The U.S. Department of Housing and Urban Development recently issued a statement to MMAPA on behalf of Secretary Shaun Donovan, suggesting that the Public Housing Authorities themselves are responsible for establishing and adopting written standards regarding providing federal housing assistance to low-income and disabled medical marijuana patients.
Patients evicted by Public Housing Authorities on the basis of using medical marijuana may now have recourse to challenge the evictions if no written standards were in place by those individual Public Housing Authorities, believes MMAPA.
Because medical marijuana is still illegal on the federal level, conflicts have arisen over medical marijuana patients benefiting from federal housing in individual states where medical marijuana is legal, such as Colorado and California.
"This response is significant," states MMAPA founder Vincent Palazzotto, whose organization advocates for and assists indigent medical marijuana patients in accessing affordable medicine. "MMAPA demanded answers, and we got them, but the answers are certainly not the solution. U.S. housing officials have passed the buck to the individual housing authorities without creating uniform standards. Uncertainty for low-income and disabled medical marijuana patients will only continue."
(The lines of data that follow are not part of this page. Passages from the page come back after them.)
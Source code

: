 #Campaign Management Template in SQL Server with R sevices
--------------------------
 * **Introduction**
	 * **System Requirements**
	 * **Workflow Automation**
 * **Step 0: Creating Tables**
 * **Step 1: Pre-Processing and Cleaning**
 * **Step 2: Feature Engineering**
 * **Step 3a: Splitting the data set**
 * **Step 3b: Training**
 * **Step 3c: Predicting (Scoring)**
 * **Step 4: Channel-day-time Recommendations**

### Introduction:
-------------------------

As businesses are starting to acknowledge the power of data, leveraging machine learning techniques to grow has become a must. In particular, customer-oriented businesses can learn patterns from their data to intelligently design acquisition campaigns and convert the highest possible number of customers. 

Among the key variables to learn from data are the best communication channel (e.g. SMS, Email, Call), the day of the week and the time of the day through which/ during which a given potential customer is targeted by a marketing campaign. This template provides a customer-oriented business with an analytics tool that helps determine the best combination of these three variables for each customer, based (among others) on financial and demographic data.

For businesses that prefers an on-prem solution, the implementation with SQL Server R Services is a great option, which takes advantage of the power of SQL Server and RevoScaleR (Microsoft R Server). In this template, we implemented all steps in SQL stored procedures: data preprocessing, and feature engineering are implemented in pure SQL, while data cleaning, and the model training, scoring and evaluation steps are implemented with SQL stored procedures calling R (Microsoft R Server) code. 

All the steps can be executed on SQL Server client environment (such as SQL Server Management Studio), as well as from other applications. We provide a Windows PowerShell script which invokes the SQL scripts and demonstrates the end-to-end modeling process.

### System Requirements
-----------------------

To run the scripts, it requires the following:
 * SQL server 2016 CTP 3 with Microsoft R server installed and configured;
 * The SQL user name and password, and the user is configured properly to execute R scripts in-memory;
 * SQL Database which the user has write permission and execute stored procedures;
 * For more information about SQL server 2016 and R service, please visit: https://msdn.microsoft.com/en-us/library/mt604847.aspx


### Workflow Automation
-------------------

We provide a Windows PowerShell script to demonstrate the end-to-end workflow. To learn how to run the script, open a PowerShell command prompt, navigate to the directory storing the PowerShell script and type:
In a letter to MMAPA from Milan M. Ozdinec, deputy assistant secretary for Public Housing and Voucher Program, federal housing officials make it clear that the individual Public Housing Authorities are responsible for establishing standards concerning medical marijuana patients.
"PHAs have discretion to determine, on a case by case basis, the appropriateness of program termination for the use of medical marijuana," states the letter from Ozdinec.
"PHAs in states that have enacted laws legalizing the use of medical marijuana, like those in Colorado, must therefore establish a standard and adopt written policy regarding whether or not to allow assistance for residents who are medical marijuana users."
"The decision of whether or not to allow the continued occupancy of medical marijuana users is the responsibility of PHAs, not that of the Department," continues the letter.
Several reports have surfaced documenting the evictions of medical marijuana patients from federally subsidized housing facilities. These patients may now have a case given the fact that no written standards were in place by the Public Housing Authorities at the time of their evictions.
"It now seems that existing patients can be protected at the discretion of each Public Housing Authority," states Palazzotto. "In continuing our fight to ensure MMJ patients living in federally-subsidized housing facilities are protected, MMAPA is requesting that each and every PHA across the U.S. where MMJ is legal provide their existing tenants with a written policy on this important subject matter."